The IP address of the main server(Source DB) is 10.40.239.103, and the IP address of the backup serverTarget DB) is 10.40.239.105.

3. Experimental process
3.1 Experimental preparation
Both virtual machines have PostgreSQL 10.0 installed, and their installation directory is: /u01/app/postgresql10/

Add the following lines in /etc/profile:export PATH=/u01/app/postgresql10/bin:$PATH

export LD_LIBRARY_PATH=/u01/app/postgresql10/lib:$LD_LIBRARY_PATH

export PGDATA=/u01/app/postgresql10/data

3.2 Build the main and standby environment of PostgreSQL .
3.2.1 Operations on the master node

1. Make sure the service is started. Excuting an order:

su postgres
Switch users and execute:
pg_ctl start -D $PGDATA
Start the service.

2. Create a user for streaming replication. Executing an order:

psql -h 127.0.0.1 -p 5432 -U postgres
Enter the console and execute the following statement to create a user:
create user repuser with login replication password ‘123456’;

3. Modify the pg_hba.conf file and add the following content to allow the replication users and super users on both computers to log in:

host replication repuser 10.33.45.101/32 md5

host replication repuser 10.33.45.102/32 md5

host all postgres 10.33.45.101/32 trust

host all postgres 10.33.45.102/32 trust

4. Set these parameters in postgresql.conf on the master node:

max_wal_senders = 10
wal_level = replica
wal_log_hints = on
wal_keep_segments = 10
wal_receiver_status_interval = 5s
hot_standby_feedback = on

The meaning of these parameters is as follows:

max_wal_senders represents the maximum number of concurrent connections from the backup server or streaming basic backup client;

wal_level indicates the log level. For streaming replication, its value should be set to replica;

wal_log_hints = on means that during the first modification of the page after a checkpoint on the PostgreSQL server, the entire content of the disk page is written to the WAL, even if non-critical modifications are made to the so-called hint bits;

wal_keep_segments specifies the minimum number of past log file segments that can be kept in the pg_wal (pg_xlog below PostgreSQL 9.6 version) directory when the backup server needs to obtain log segment files for streaming replication.

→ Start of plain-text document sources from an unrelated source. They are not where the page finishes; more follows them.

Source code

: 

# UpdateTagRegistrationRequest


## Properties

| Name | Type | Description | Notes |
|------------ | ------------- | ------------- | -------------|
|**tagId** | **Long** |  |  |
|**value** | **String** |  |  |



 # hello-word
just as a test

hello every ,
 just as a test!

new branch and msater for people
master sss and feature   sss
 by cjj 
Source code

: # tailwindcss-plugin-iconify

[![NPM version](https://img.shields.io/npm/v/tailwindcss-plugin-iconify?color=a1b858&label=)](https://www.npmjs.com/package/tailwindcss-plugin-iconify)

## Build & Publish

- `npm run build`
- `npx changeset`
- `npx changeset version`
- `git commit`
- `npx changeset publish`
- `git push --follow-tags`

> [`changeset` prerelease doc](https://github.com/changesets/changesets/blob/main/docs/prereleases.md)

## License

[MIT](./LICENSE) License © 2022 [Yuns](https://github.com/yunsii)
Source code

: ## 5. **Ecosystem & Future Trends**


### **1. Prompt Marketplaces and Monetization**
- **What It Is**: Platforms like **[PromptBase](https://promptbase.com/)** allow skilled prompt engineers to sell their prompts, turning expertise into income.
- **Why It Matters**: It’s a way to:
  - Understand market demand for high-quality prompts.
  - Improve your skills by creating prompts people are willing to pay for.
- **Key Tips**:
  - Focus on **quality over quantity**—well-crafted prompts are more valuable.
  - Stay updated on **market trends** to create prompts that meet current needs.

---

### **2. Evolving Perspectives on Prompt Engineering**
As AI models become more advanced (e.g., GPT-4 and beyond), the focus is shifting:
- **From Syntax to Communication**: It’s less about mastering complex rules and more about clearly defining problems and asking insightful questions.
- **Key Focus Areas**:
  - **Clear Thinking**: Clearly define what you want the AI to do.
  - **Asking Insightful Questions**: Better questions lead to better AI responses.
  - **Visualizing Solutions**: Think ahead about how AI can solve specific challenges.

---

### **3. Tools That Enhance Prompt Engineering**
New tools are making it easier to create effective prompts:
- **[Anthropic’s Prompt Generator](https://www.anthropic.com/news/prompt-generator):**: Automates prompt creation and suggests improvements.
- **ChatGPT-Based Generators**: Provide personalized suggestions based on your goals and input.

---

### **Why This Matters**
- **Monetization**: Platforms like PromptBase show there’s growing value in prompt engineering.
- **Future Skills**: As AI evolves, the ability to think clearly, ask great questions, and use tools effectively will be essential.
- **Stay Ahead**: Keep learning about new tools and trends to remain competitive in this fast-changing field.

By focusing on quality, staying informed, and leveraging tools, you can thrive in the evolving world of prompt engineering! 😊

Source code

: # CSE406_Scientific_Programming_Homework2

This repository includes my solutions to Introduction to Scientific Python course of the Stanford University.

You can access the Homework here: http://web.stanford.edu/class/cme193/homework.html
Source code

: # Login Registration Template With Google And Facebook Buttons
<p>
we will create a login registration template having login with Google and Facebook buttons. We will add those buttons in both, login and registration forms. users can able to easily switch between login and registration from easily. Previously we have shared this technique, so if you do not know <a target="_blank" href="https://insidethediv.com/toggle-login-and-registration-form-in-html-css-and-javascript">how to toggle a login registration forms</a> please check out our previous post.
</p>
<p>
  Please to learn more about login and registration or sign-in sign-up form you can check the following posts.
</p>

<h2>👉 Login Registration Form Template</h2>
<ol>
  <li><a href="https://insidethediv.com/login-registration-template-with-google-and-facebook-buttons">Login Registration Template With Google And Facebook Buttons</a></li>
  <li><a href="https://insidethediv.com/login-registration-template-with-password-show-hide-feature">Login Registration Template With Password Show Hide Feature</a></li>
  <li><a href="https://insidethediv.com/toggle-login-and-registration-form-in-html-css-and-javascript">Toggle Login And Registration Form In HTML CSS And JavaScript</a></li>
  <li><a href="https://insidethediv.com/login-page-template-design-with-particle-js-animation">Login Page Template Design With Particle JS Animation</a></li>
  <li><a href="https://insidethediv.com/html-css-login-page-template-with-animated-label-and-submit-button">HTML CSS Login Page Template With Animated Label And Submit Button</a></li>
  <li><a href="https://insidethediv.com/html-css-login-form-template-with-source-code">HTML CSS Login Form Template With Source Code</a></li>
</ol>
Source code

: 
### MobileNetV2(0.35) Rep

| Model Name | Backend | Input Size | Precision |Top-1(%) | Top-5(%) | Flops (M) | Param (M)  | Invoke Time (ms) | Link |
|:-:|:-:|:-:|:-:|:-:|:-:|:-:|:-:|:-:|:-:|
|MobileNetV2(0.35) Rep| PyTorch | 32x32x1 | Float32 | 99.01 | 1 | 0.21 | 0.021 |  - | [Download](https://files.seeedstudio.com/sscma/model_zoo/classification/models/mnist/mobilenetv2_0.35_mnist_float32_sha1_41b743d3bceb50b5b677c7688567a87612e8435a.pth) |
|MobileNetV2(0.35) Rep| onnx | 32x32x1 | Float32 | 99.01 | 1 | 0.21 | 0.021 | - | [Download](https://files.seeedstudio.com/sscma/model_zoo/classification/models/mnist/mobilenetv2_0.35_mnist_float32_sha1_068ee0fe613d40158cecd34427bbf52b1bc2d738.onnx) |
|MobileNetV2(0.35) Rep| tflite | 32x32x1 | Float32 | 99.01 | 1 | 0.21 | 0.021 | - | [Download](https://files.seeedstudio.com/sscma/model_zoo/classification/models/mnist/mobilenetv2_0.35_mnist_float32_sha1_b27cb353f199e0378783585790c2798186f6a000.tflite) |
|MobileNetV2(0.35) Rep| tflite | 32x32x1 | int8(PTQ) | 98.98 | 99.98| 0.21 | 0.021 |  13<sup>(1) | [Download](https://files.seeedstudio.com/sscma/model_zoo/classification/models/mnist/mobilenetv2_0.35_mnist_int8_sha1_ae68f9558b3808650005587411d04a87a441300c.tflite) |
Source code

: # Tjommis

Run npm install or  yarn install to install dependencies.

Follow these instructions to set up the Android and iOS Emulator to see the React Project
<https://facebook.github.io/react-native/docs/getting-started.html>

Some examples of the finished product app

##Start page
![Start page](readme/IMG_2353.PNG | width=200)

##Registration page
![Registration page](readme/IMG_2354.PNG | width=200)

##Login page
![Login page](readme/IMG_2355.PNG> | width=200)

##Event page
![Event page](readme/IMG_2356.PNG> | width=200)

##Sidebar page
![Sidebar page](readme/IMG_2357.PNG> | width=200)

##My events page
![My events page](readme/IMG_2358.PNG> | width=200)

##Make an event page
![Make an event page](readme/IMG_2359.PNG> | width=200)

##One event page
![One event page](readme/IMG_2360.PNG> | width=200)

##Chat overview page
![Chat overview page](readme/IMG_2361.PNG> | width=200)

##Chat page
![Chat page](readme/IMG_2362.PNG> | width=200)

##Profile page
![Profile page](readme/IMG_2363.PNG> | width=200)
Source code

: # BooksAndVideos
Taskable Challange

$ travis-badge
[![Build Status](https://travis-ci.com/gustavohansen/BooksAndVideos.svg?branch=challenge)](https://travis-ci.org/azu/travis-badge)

log_connections indicates whether to record the client’s connection to the server in the log;

wal_receiver_status_interval specifies the minimum period for the WAL receiver process on the backup machine to send information about the replication progress to the primary server or upstream backup machine;

hot_standby_feedback Specifies whether a hot standby machine will send feedback to the main server or upstream standby machine about the query currently being executed on the standby machine. Here it is set to on.

For details, you can refer to the official postgresql documentation.

5. Restart the master node:

pg_ctl restart -D $PGDATA

6. After restarting, it is not necessary to create replication slots for the primary and backup servers.

select * from pg_create_physical_replication_slot(‘postgresql_node101’);select * from pg_create_physical_replication_slot(‘ postgresql_node102’);

The role of the replication slot is:

1. In streaming replication, when a standby node is disconnected, the standby node provides feedback data through hot_standby_feedback. Data will be lost. When the standby node reconnects, it may cause query conflicts because the master node sends a cleanup record. The replication slot will still record the xmin (the oldest transaction ID that the replication slot needs to retain in the database) value of the standby node even when the standby node is disconnected, so as to ensure that there is no cleanup conflict.

2. When a standby node is disconnected, the WAL file information required by the standby node is also lost. If there is no replication slot, when the standby node reconnects, we may have discarded the required WAL file, so we need to completely rebuild the standby node. The replication slot ensures that this node retains all wal files required by downstream nodes.

3.2.2 Operations on the standby node

1. Make sure the service is stopped:

su postgres
Switch users and execute:
pg_ctl stop -D $PGDATA
Close the service.

2. First delete the files in the data directory $PGDATA in the standby node:

cd $PGDATA

rm –rf *
Then execute:
pg_basebackup -Xs -d “hostaddr=10.33.45.101 port=5432 user=repuser password=123456” -D $PGDATA -v -Fp

Here, -Xs means that the copying method is streaming. This method will not copy the WAL files that have been archived before the start of this backup; -d is followed by a connection string, where “hostaddr=10.40. “239.101” indicates that the IP address of the main server is 10.40.239.103, “port=5432” indicates that the database port is 5432, “user=repuser” indicates that the user used for streaming replication is repuser, and “password=123456” indicates that the password is 123456; “-D $PGDATA” means to input the backup content to the local $PGDATA directory; “-v” means to print detailed information, and -Fp means that the copy result output is a plain file.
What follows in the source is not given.